Despite such effects, Vuk did not do well in the elections: getting just a few percentage points for all that yelling amounted to a fiasco. The Serb masses adored Slobo, while Vuk was something in the nature of a sideshow: they went to his meetings as if to a wedding or a revel. The mob was amused by his quips and his shouts, but few believed in what he was saying, except for the rare ones who took literally the claim that Serb borders are ‘wherever Serb graves are’ - all the way up to Vienna. But they usually got killed, dying to no purpose while fighting wars in foreign countries, blindly trusting in Vuk’s abstractions and ravings.

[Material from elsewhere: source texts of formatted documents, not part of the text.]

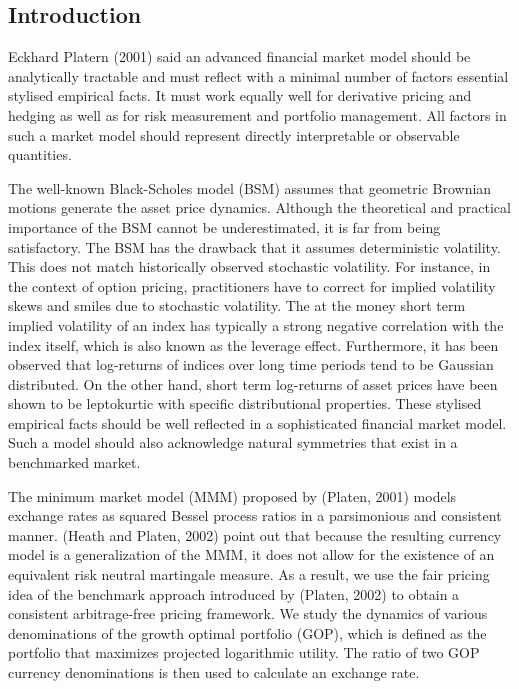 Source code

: \documentclass[a4 paper, 12pt]{report}
\theoremstyle{plain}
\begin{document}
\subsection{Introduction}
\noindent
\par Eckhard Platern (2001) said an advanced financial market model should be analytically
tractable and must reflect with a minimal number of factors essential stylised empirical
facts. It must work equally well for derivative pricing and hedging as well as for risk
measurement and portfolio management. All factors in such a market model should
represent directly interpretable or observable quantities.\\
\par The well-known Black-Scholes model (BSM) assumes that geometric Brownian
motions generate the asset price dynamics. Although the theoretical and practical
importance of the BSM cannot be underestimated, it is far from being satisfactory. The
BSM has the drawback that it assumes deterministic volatility. This does not match
historically observed stochastic volatility. For instance, in the context of option pricing,
practitioners have to correct for implied volatility skews and smiles due to stochastic
volatility. The at the money short term implied volatility of an index has typically a strong
negative correlation with the index itself, which is also known as the leverage effect.
Furthermore, it has been observed that log-returns of indices over long time periods tend
to be Gaussian distributed. On the other hand, short term log-returns of asset prices have
been shown to be leptokurtic with specific distributional properties. These stylised
empirical facts should be well reflected in a sophisticated financial market model. Such a
model should also acknowledge natural symmetries that exist in a benchmarked market.\\
\par The minimum market model (MMM) proposed by (Platen, 2001) models exchange
rates as squared Bessel process ratios in a parsimonious and consistent manner. (Heath
and Platen, 2002) point out that because the resulting currency model is a generalization
of the MMM, it does not allow for the existence of an equivalent risk neutral martingale
measure. As a result, we use the fair pricing idea of the benchmark approach introduced
by (Platen, 2002) to obtain a consistent arbitrage-free pricing framework. We study the
dynamics of various denominations of the growth optimal portfolio (GOP), which is
defined as the portfolio that maximizes projected logarithmic utility. The ratio of two
GOP currency denominations is then used to calculate an exchange rate.
\end{document}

Thus Giška Božović, Vuk’s first bodyguard and commander of his Serb Guard, a former police informer who used to train young Chetniks for hard battle on the parade grounds below the Petrovaradin fortress and at Savača camp near the Borsko lake, fell at Gospić in Croatia. When his coffin arrived in Belgrade, Vuk spoke at the ‘hero’s’ grave, lamenting his chivalrous death. Vuk’s Serb Guard declined after Božović’s death and the murder of several of its commanders; but at its height it numbered some 40,000 Chetniks over the age of 18 who had passed through army training and special psychological tests.

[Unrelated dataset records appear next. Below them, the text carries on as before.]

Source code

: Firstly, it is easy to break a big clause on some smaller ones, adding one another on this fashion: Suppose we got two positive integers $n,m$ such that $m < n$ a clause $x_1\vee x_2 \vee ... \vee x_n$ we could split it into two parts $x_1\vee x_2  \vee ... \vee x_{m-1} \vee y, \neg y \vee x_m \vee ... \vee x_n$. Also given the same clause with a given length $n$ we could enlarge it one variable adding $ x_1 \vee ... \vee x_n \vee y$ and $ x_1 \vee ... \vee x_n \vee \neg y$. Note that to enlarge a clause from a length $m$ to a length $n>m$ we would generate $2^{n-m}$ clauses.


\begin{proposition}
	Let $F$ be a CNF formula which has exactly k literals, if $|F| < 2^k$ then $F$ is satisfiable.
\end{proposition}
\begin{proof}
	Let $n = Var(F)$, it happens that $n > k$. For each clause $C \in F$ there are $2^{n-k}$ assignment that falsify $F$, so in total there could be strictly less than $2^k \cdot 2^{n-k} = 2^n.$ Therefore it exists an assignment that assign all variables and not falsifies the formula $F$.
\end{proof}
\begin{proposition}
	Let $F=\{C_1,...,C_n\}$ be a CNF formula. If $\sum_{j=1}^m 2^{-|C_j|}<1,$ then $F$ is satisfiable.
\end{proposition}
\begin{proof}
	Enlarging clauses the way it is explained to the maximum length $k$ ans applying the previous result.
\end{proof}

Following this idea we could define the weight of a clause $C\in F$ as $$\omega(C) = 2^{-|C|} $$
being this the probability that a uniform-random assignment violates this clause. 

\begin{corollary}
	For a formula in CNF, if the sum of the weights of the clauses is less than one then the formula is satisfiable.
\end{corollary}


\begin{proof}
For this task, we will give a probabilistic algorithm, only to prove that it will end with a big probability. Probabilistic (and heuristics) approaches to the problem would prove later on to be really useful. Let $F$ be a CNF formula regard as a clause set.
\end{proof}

Following the collapse of the Serb Guard, Vuk’s coat started to moult and his wild nature grew tamer. His war fantasies subsided, and he turned against those who were seriously putting into practice what he himself had propagated but was no longer able to practise. Bigger beasts had taken over, and war had come to Bosnia too, the worst in its bloody history, truly in the spirit of his belligerent earlier metaphor that he would cut off the hands of those Muslims who carried flags other than Serb ones. Vuk helped Milošević most when he thought he was working against him and resisting him, accusing him of having stolen his own ideas and programmes, because he believed that he alone was predestined for the role of supreme nationalist and warrior. But his opponent outdid him in everything. Moreover, he had behind him workers, peasants and the middle class, left and right, the intellectuals, the Serbian Academy of Arts and Science, the Writers’ Association, the Church, etc. Vuk retained a few disgruntled individuals, utterly disoriented people drawn from the Chetnik den, ‘super-heroes’ bedecked with all kinds of medals, and a small number of high-school students who fell for his Bohemian image and his sometimes wild and at other times neatly trimmed beard, which at the symbolic level made him look alternately manly, in mourning for Serbia’s decay, a follower of Christ, an artist, and lastly a Chetnik.